This is a Youtube channel by an African American woman who travels in Africa. She also visited Egypt, Cairo; Aswan and other places.


Click the link: EAT LOVE MIGRATE, WAS COMING TO EGYPT A MISTAKE?

I’ve seen her channel. Nothing new to me. Nubians are an Indigenous Egyptian people and not a single poster has proved me wrong.
What did you learn from her channel? I told her to go to the Southern parts and how amazing it would be.

And I don't know why you obfuscate terms and people. It's the same people, yes. But you started to tangle up people and terminology.


What does this say:

p=2#000076
 
Posted by Doug M (Member # 7650) on :
 
quote:
Originally posted by Ish Gebor:
quote:
Originally posted by Doug M:
Again, no matter what Egyptologist you refer to there is no support for the idea that the ancient people of Dynastic KMT viewed every group to their South as part of a single monolithic entity called "Nubia" as a single nation, culture, ethnic group, language and identity. No such thing existed. In fact his work, which I have referred to in the past, actually shows the opposite.

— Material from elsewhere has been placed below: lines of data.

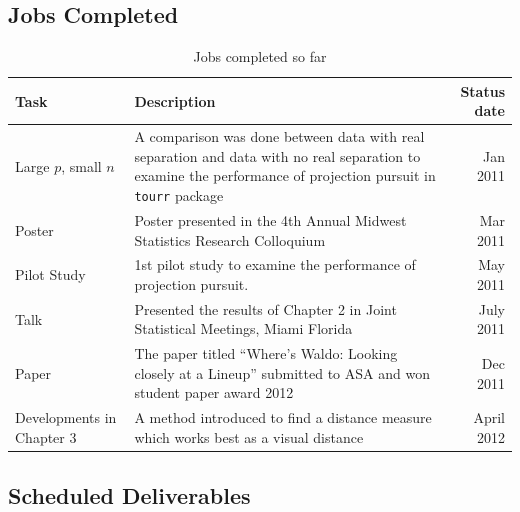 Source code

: \subsection{Jobs Completed}

\begin{table}[hbtp]
\caption{Jobs completed so far}
\centering 
\begin{tabular}{|l|p{10cm}|r|} 
\hline
Task &  Description & Status date\\ %
\hline
Large $p$, small $n$ & A comparison was done between data with real separation and data with no real separation to examine the performance of projection pursuit in \texttt{tourr} package \vspace{.1in} & Jan 2011 \\
Poster & Poster presented in the 4th Annual Midwest Statistics Research Colloquium\vspace{.1in} & Mar 2011 \\ 
Pilot Study & 1st pilot study to examine the performance of projection pursuit.  \vspace{.1in} & May 2011\\ 
Talk & Presented the results of Chapter 2 in Joint Statistical Meetings, Miami Florida \vspace{.1in} & July 2011 \\
Paper & The paper titled ``Where's Waldo: Looking closely at a Lineup'' submitted to ASA and won student paper award 2012 \vspace{.1in} & Dec 2011 \\

Developments in Chapter 3 & A method introduced to find a distance measure which works best as a visual distance \vspace{.1in} & April 2012\\
\hline
\end{tabular}
\label{tbl:cjob}
\end{table}	

\subsection{Scheduled Deliverables}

What he is talking about is how these various DIFFERENT cultures are depicted in Ancient Egyptian iconography as part of the geography and cosmology of the Egyptian state and surrounding regions with Dynastic Egypt as the center of the world and "balance". References to "Southerners" does not prove that all these groups were part of a single state, culture, language, or identity called "Nubia". That is like saying every "Southerner" south of the Mason Dixon line is from the same culture, language and history when they are not.

As you can see from his web page, he is an expert in "Nubian" studies which means he is an Egyptologist that promotes the idea that "Nubia" is an actual single entity as explained in that TourEgypt article. That article represents the views of Egyptologists and This person is an Egyptologists and Egyptology created the concept of Ancient Nubia.

That is not, I repeat not the question.

The question is. HAVE YOU: read the works by Julien Cooper: "Toponymy on the Periphery: Placenames of the Eastern Desert, Red Sea, and South Sinai in Egyptian Documents from the Early Dynastic until the end of the New Kingdom". And De Simone, Maria Costanza: "Nubia and Nubians : the ‘museumization’ of a culture?"

quote:
Originally posted by Doug M:
Again, no matter how you slice it, there is no way to transliterate, Ta-Netjer, Nehesy, Wawat, Yam, Kush, Ta-seti and so forth into meaning "Nubia" as a single ethnic group, culture, language or identity in the ancient world going back to the predynastic. That is absolute nonsense.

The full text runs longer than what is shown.